Wind instruments by how you blow them
I understand how instruments are classified by the mechanisms they use to generate sounds, which influences the timbre. But in my mind I tend to think of the winds by how you, the performer, get the damn thing to make a sound. For me, the xūn has more to do with a shakuhachi than with an ocarina, in that they're instruments played by shaping the embouchure to glide the airflow against an edge to express nuances of timbre and microtones. The ocarina is in my mind in the same category as whistles and recorders, fipple instruments where the pitches are assisted and fixed, so for example dynamics can be varied without bending the pitch. The pipe organ may be technically a wind instrument but it's hard not to think of it as a kind of mighty piano, rather than some type of hand-operated flute. And I really don't see how the detail of whether the flute is transversal or end-blown matters much at all. It seems much more relevant to me that the shakuhachi and Western concert flute are both edge-blown (no fipple), than that the shakuhachi and recorder are both end-blown. A recorder is an entirely different animal than a shakuhachi by virtue of the fipple. In fact I suspect many people use “transversal” as a synonymous for “edge-blown”, just because in one single musical tradition among many (Western European), the prime examples of edge-blown and fipple flutes happen to coincidentally be transversal and end-blown.
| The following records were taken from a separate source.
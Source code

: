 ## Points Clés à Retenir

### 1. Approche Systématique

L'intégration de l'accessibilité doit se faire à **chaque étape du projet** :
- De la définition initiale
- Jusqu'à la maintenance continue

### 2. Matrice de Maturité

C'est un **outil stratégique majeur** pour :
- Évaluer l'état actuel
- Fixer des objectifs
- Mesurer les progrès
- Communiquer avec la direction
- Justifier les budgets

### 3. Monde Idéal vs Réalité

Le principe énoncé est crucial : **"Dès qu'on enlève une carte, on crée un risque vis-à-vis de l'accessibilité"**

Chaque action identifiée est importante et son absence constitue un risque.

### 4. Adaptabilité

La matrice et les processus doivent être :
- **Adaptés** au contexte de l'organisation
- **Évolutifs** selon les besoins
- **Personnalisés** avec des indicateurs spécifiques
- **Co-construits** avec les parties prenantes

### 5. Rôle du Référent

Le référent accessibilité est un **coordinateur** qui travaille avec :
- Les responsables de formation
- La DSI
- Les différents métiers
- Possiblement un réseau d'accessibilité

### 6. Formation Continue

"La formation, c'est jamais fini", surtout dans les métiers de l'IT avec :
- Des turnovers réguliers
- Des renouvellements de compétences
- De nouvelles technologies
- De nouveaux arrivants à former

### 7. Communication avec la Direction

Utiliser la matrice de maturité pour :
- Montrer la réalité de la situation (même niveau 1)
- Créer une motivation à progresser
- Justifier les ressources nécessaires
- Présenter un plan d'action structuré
If we try to classify wind instruments by how you operate them, how you produce sound, rather than the abstract principle of it, we could for example have:
- Edge-blown/rim-blown flutes, or “flutes proper”: Blowing bottles. You shape the air stream to skim the edge of a container, which resonates the air inside it. Pitch and timbre can be altered by blowing technique, and octaves can be jumped by overblowing. Can be transversal (Western concert flute, piccolo, baroque; Irish flute; shinobue/ryūteki/nohkan; dízi; bansuri; pífano, etc.); end-blown (shakuhachi; quena; xiāo; kaval; washint, etc.); vessel (xūn; xutuli), probably more types too. Panpipes are a variation where notes are created by multiple flutes of different sizes. Overtone flutes are a variation that relies entirely on overblowing.
- Oblique/bilabial/interdental flutes: Similar in mechanism and abilities as edge-blown flutes, but the air is guided by direct contact of the flute with the two lips, often in a diagonal hold. There's two variants of these instruments, either for pressing against the lips externally (kawala; Turkish ney) or to hold by the teeth, with the tongue touching the flute (Persian ney). Examples include all variants of ney and kawala/kaval; tsuur/choor/sybyzgy; the qurai. The reconstructed, prehistoric Pueblo/Anasazi/Mojave flute is in this category.
- Brasses (lip flutes): Blowing raspberries instruments. Sound is generated by buzzing the lips, and the pipes simply shape and magnify the buzz. Didgeridoo; trumpets; alphorn; the jug; karnay, etc.
- Assisted wind instruments: Sound is not produced directly by the musician's air blowing, but instead the air is guided by set mechanisms within the instrument.
- Whistles (assisted flutes): Sound is produced by a ramp that forces the air to hit the edge at a set angle. Whistles; recorders; ocarinas; sazsyrnai; Native American (=Turtle Island) flutes, etc.
- Reeds: Sound is produced by two plates that vibrate when you blow them, like the lips in brass instruments. Harmonica; saxophone; mijwiz; pi nai; gaita transmontana; shēng; melodica, etc. There's probably many subdivisions here that I do not have knowledge about; the way one blows a harmonica or melodica seems significantly different from the embouchure of a saxophone or clarinet, and these again from the mijwiz.
- Electronic wind instruments (EWIs): A breath sensor detects air pressure, speed etc. and converts it to an electric signal, used to synthesise sounds.
And we exclude instruments that have the same underlying mechanisms but the air does not comes form the performer blowing, like the accordion, the pipe organ or the melodion.
The advantage of thinking of wind instruments by how they're blown is that 1) it's not that obvious, and 2) knowing about that allows for technique transfer as well as planning musical potential. If you play the shakuhachi you know you can adapt to a quena, and if you're composing for any edge-blown flute you know that you have on the table glissandi with some variation of dynamics along with the pitch, or breathy sforzando, or accented attacks that briefly go a microtone up; whereas if you play the sax you'd have much more technique transfer to the clarinet than the flutes. If you play trombone and you want to experiment with something meditative, and you picked a bansuri, you'd have to learn it from scratch; but with a didgeridoo you could get started right away.